Submitted by Jim Babb, Office of Strategic Communications
“We’re at a turning point in realizing our mission as community colleges.” – Craig Herndon
Considering recent events, it is no surprise that Craig Herndon is excited about the role of workforce training as Virginia’s Community Colleges enter our second 50 years of strengthening lives and communities statewide.
Community colleges have offered workforce training programs for many years to prepare Virginians for industry credentials and jobs that do not necessarily require traditional college degrees. However, until recently, there was little or no funding to help students pay for the short-term, non-credit courses.
Herndon, Vice Chancellor for Workforce Development Services, says that new financial aid resources and Virginia’s Workforce Credential Grants (WCGs) are game-changers.
“There were folks who were ready and willing to take the training, but who just could not afford it,” says Herndon. “Now, we’re able to help those who didn’t know we exist to get the training they need to land jobs with family-sustaining wages.”
Workforce training programs are bringing new students to Virginia’s Community Colleges. Workforce credential students tend to be a bit older (average age 34) and male (61 percent) versus students in academic programs.
The workforce credential grants program took off faster than anyone expected. Just seven months after the WCG program launched on July 1, 2016, more than 3,500 Virginians have enrolled, more than half of those have completed their courses, and more than 900 have attained industry-recognized credentials that will help them secure good-paying jobs. Importantly, the program’s design ensures that those positions are ones that Virginia businesses are eager to fill.

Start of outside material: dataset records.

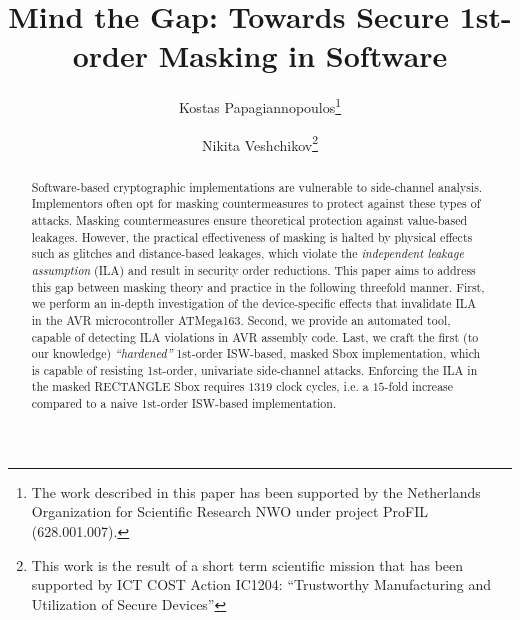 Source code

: \documentclass[runningheads, a4paper, 10pt]{llncs}
\begin{document}



\title{Mind the Gap: Towards Secure 1st-order Masking in Software}


\author{
Kostas Papagiannopoulos\thanks{The work described in this paper has been supported 
by the Netherlands Organization for Scientific Research NWO under project ProFIL (628.001.007).}
\and
Nikita Veshchikov\thanks{This work is the result of a short term scientific mission 
that has been supported by ICT COST Action IC1204:
``Trustworthy Manufacturing and Utilization of Secure Devices''}
}


\maketitle

\begin{abstract}
Software-based cryptographic implementations are vulnerable to side-channel analysis. 
Implementors often opt for masking countermeasures to protect against these types of attacks.
Masking countermeasures ensure theoretical protection against value-based leakages. However, the practical effectiveness of masking is halted by 
physical effects such as glitches and distance-based leakages, which violate the \emph{independent leakage assumption} (ILA) and result in security order reductions. This paper aims to address this gap between masking theory and practice in the following threefold manner. First, we perform an in-depth investigation of the device-specific effects that invalidate ILA in the AVR microcontroller ATMega163. Second, we provide an automated tool, capable of detecting ILA violations in AVR assembly code. Last, we craft the first (to our knowledge) \emph{``hardened''} 1st-order ISW-based, masked Sbox implementation, which is capable of resisting 1st-order, univariate side-channel attacks. Enforcing the ILA in the masked RECTANGLE Sbox requires $1319$ clock cycles, i.e. a $15$-fold increase compared  to a naive 1st-order ISW-based implementation. 


\end{abstract}
\end{document}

Like most “overnight success” stories, the WCG program was the result of years of hard work and preparation. Extensive coalition building with Virginia business groups and multiple state agencies helped pave the way for legislative approval of WCG funding in 2016.
Diligence by the VCCS Workforce Development Services team has been matched by yeoman efforts at our campuses around the state, which hustled to scale up and create new training courses, secure staff and facilities to roll out the program last July.
Herndon notes that the new Workforce Enterprise System (WES) was also critical to the early success of the credential grants program because, for the first time, students could use an online system to register, enroll and pay for workforce training courses.
“There’s an immense amount of credit all around,” says Herndon.
This coming summer, using reprioritized federal funding, full-time workforce credential coaches will be hired at each of Virginia’s Community Colleges to help students navigate the workforce training and industry credentialing process, and help maximize student chances for success on the job.
“We’re not resting on our laurels,” says Herndon. “We’re just getting started…because Virginia is counting on us.”